El terror de no comprendernos

Hay autores que cambian su estilo con cada trabajo, que buscan decir cosas nuevas, tocar otros temas, distintos géneros, otros enfoques. Cada obra nueva ha de ser para elles completamente distinta a la anterior, como si algo les esperase en otros lugares y no pudiesen permitirse estar en el mismo sitio demasiado tiempo. También hay otres autores que tienden hacia lo contrario: escribir y reescribir siempre un mismo tema, dar vueltas sobre un mismo centro, insistir en él, mirarlo desde todos los ángulos posibles, darle otra vuelta, otro matiz, repensarlo una y otra vez. Michel Bonardi es, sin duda, de los segundos. Su obra completa —hasta el momento, formada por cuatro juegos disponibles su página de itch.io— forma un continuo muy explícito. Desde el primero hasta el último, todos de sus trabajos están conformados por unas señas de identidad que se repiten continuamente: la pátina de tristeza que lo envuelve todo, el aislamiento social y espacial, el desequilibro emocional, la incapacidad de ser que sufren sus personajes.
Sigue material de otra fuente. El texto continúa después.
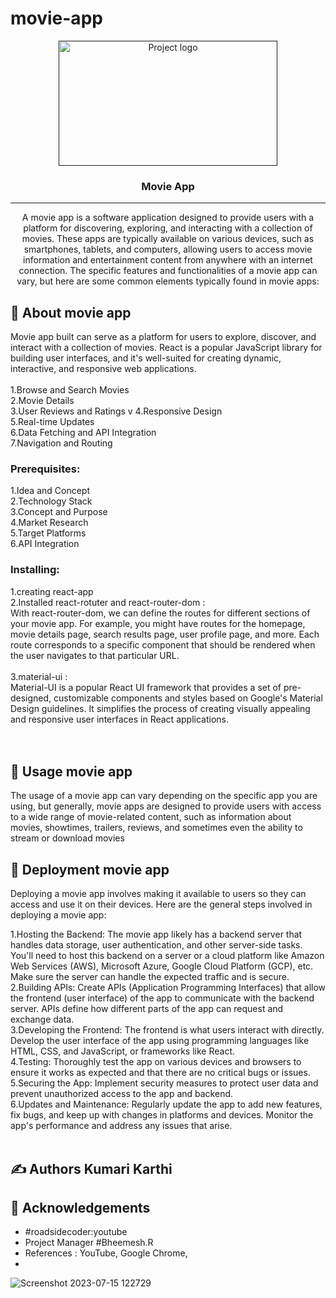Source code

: # movie-app


<p align="center">
  <a href="" rel="noopener">
 <img width="350px" height=200px src="https://encrypted-tbn0.gstatic.com/images?q=tbn:ANd9GcTKUkqSEa133tA02YqHLMY_qd0S5Q2yUFY2Bw&usqp=CAU" alt="Project logo"></a>
</p>
<h3 align="center">Movie App</h3>

---
<p align="center"> 
  A movie app is a software application designed to provide users with a platform for discovering, exploring, and interacting with a collection of movies. These apps are typically available on various devices, such as smartphones, tablets, and computers, allowing users to access movie information and entertainment content from anywhere with an internet connection. The specific features and functionalities of a movie app can vary, but here are some common elements typically found in movie apps:
</p>

## 🧐 About <a name = "about">movie app</a>
 Movie app built  can serve as a platform for users to explore, discover, and interact with a collection of movies. React is a popular JavaScript library for building user interfaces, and it's well-suited for creating dynamic, interactive, and responsive web applications. <br><br>
1.Browse and Search Movies <br>
2.Movie Details <br>
3.User Reviews and Ratings v
4.Responsive Design <br>
5.Real-time Updates <br>
6.Data Fetching and API Integration <br>
7.Navigation and Routing <br>

### Prerequisites: <br>
1.Idea and Concept <br>
2.Technology Stack <br>
3.Concept and Purpose <br>
4.Market Research <br>
5.Target Platforms <br>
6.API Integration <br>

### Installing:

1.creating react-app <br>
2.Installed react-rotuter and react-router-dom : <br>
With react-router-dom, we can define the routes for different sections of your movie app. For example, you might have routes for the homepage, movie details page, search results page, user profile page, and more. Each route corresponds to a specific component that should be rendered when the user navigates to that particular URL. <br><br>
3.material-ui : <br> 
Material-UI is a popular React UI framework that provides a set of pre-designed, customizable components and styles based on Google's Material Design guidelines. It simplifies the process of creating visually appealing and responsive user interfaces in React applications.
<br><br><br>
## 🎈 Usage <a name="usage">movie app</a>

The usage of a movie app can vary depending on the specific app you are using, but generally, movie apps are designed to provide users with access to a wide range of movie-related content, such as information about movies, showtimes, trailers, reviews, and sometimes even the ability to stream or download movies

## 🚀 Deployment <a name = "deployment">movie app</a>

Deploying a movie app involves making it available to users so they can access and use it on their devices. Here are the general steps involved in deploying a movie app:

1.Hosting the Backend: The movie app likely has a backend server that handles data storage, user authentication, and other server-side tasks. You'll need to host this backend on a server or a cloud platform like Amazon Web Services (AWS), Microsoft Azure, Google Cloud Platform (GCP), etc. Make sure the server can handle the expected traffic and is secure. <br>
2.Building APIs: Create APIs (Application Programming Interfaces) that allow the frontend (user interface) of the app to communicate with the backend server. APIs define how different parts of the app can request and exchange data. <br>
3.Developing the Frontend: The frontend is what users interact with directly. Develop the user interface of the app using programming languages like HTML, CSS, and JavaScript, or frameworks like React.<br>
4.Testing: Thoroughly test the app on various devices and browsers to ensure it works as expected and that there are no critical bugs or issues. <br>
5.Securing the App: Implement security measures to protect user data and prevent unauthorized access to the app and backend. <br>
6.Updates and Maintenance: Regularly update the app to add new features, fix bugs, and keep up with changes in platforms and devices. Monitor the app's performance and address any issues that arise. <br><br>

## ✍️ Authors <a name = "authors">Kumari Karthi</a>

## 🎉 Acknowledgements <a name = "acknowledgement"></a>
- #roadsidecoder:youtube
- Project Manager #Bheemesh.R
- References : YouTube, Google Chrome,
- 
![Screenshot 2023-07-15 122729](https://github.com/Kumari-430/movie-app/assets/124483387/3d1bc444-3f75-4e23-9b18-0609c0130238)
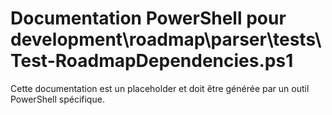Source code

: # Documentation PowerShell pour development\roadmap\parser\tests\Test-RoadmapDependencies.ps1

Cette documentation est un placeholder et doit être générée par un outil PowerShell spécifique.

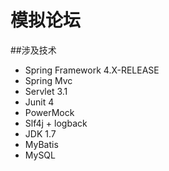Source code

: 模拟论坛
============================

##涉及技术
* Spring Framework 4.X-RELEASE
* Spring Mvc
* Servlet 3.1
* Junit 4
* PowerMock
* Slf4j + logback
* JDK 1.7
* MyBatis
* MySQL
Y todas estas preocupaciones se articulan siempre entorno a un eje que vertebra su obra: el problema de la comunicación —entendido como la incapacidad de entender y ser entendido— y el terror de la soledad.
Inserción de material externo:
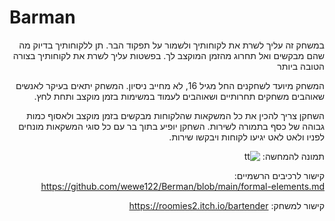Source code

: # Barman
<div dir='rtl' lang='he'>

במשחק זה עליך לשרת את לקוחותיך ולשמור על תפקוד הבר. תן ללקוחותיך בדיוק מה שהם מבקשים ואל תחרוג מהזמן המוקצב לך.
בפשטות עליך לשרת את לקוחותיך בצורה הטובה ביותר

המשחק מיועד לשחקנים החל מגיל 16, לא מחייב ניסיון.
המשחק יתאים בעיקר לאנשים שאוהבים משחקים תחרותיים ושאוהבים לעמוד במשימות בזמן מוקצב ותחת לחץ.

השחקן צריך להכין את כל המשקאות שהלקוחות מבקשים בזמן מוקצב ולאסוף כמות גבוהה של כסף בתמורה לשירות.
השחקן יופיע בתוך בר עם כל סוגי המשקאות מונחים לפניו ולאט לאט יגיעו לקוחות ויבקשו שירות.

  תמונה להמחשה:
  ![tt](https://user-images.githubusercontent.com/57321080/144147608-54683c79-9e9e-483b-b40c-f23792c04185.PNG)


קישור לרכיבים הרשמיים:
https://github.com/wewe122/Berman/blob/main/formal-elements.md
<div/>

קישור למשחק:
https://roomies2.itch.io/bartender

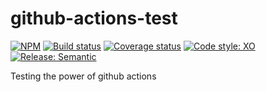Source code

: # github-actions-test

[![NPM](https://img.shields.io/npm/v/@alvarocastro/github-actions-test)](https://www.npmjs.com/package/@alvarocastro/github-actions-test)
[![Build status](https://img.shields.io/github/workflow/status/alvarocastro/github-actions-test/build)](https://github.com/alvarocastro/github-actions-test/actions?query=workflow%3Abuild)
[![Coverage status](https://img.shields.io/coveralls/github/alvarocastro/github-actions-test)](https://coveralls.io/github/alvarocastro/github-actions-test?branch=master)
[![Code style: XO](https://img.shields.io/badge/code_style-XO-5ed9c7.svg)](https://github.com/xojs/xo)
[![Release: Semantic](https://img.shields.io/badge/%F0%9F%93%A6%F0%9F%9A%80-semantic--release-e10079.svg)](https://github.com/semantic-release/semantic-release)

Testing the power of github actions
Ya en Don Blue, su primer juego —un trabajo universitario que tiene más de ejercicio de diseño que de obra personal—, Bonardi quiso hablar sobre la dificultad de comunicarnos y de configurar la propia identidad en base a las relaciones que establecemos con los demás. Para ello creó a Don Blue, un «señor con bigote» que, incapaz de entenderse con los suyos, se marcha para «encontrarse a sí mismo en las nubes». Se trata de un juego de plataformas con toques de aventura conversacional en el que saltamos de nube en nube y recogemos hojas de texto que explican la historia del protagonista. En él podemos ver ya un uso característico de las convenciones del medio para hablar sobre cómo la dificultad en la comunicación puede llevar al desequilibrio emocional, a la soledad, a la tristeza (tan gráficamente representada aquí con el «azul») y a la lucha imposible por construir una identidad al margen de estos problemas. Está también presente la pulsión literaria a través de la cual se suelen dar los datos puramente argumentales: sea a través de cartas, hojas de texto o versos abandonados, la textualidad puramente literaria está en todos sus juegos.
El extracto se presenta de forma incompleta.